═══ Dataset ═══
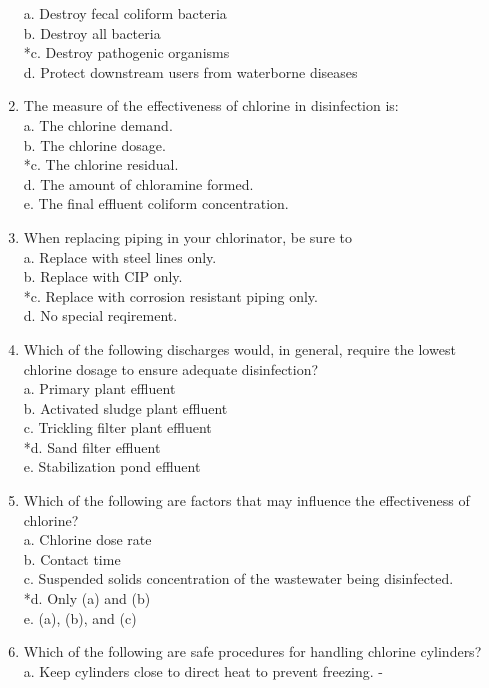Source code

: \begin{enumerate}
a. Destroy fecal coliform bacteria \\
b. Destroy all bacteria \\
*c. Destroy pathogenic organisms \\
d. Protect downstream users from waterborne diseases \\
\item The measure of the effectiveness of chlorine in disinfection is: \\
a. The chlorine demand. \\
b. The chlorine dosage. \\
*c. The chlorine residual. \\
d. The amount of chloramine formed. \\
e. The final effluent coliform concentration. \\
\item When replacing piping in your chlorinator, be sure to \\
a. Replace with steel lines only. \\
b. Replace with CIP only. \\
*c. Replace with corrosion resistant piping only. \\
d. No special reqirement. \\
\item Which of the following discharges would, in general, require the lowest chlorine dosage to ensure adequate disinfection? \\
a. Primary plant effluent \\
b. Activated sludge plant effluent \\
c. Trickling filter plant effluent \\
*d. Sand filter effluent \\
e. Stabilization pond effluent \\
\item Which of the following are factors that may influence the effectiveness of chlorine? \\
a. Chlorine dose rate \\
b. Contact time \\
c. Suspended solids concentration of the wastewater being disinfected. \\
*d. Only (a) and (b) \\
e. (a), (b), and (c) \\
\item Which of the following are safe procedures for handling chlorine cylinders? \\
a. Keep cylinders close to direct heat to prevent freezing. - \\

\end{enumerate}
═══
* **Your goal**
Which lines of the data contain the string "bacteria"? Copy each of them.

* **Solution to this exercise**
a. Destroy fecal coliform bacteria \\
b. Destroy all bacteria \\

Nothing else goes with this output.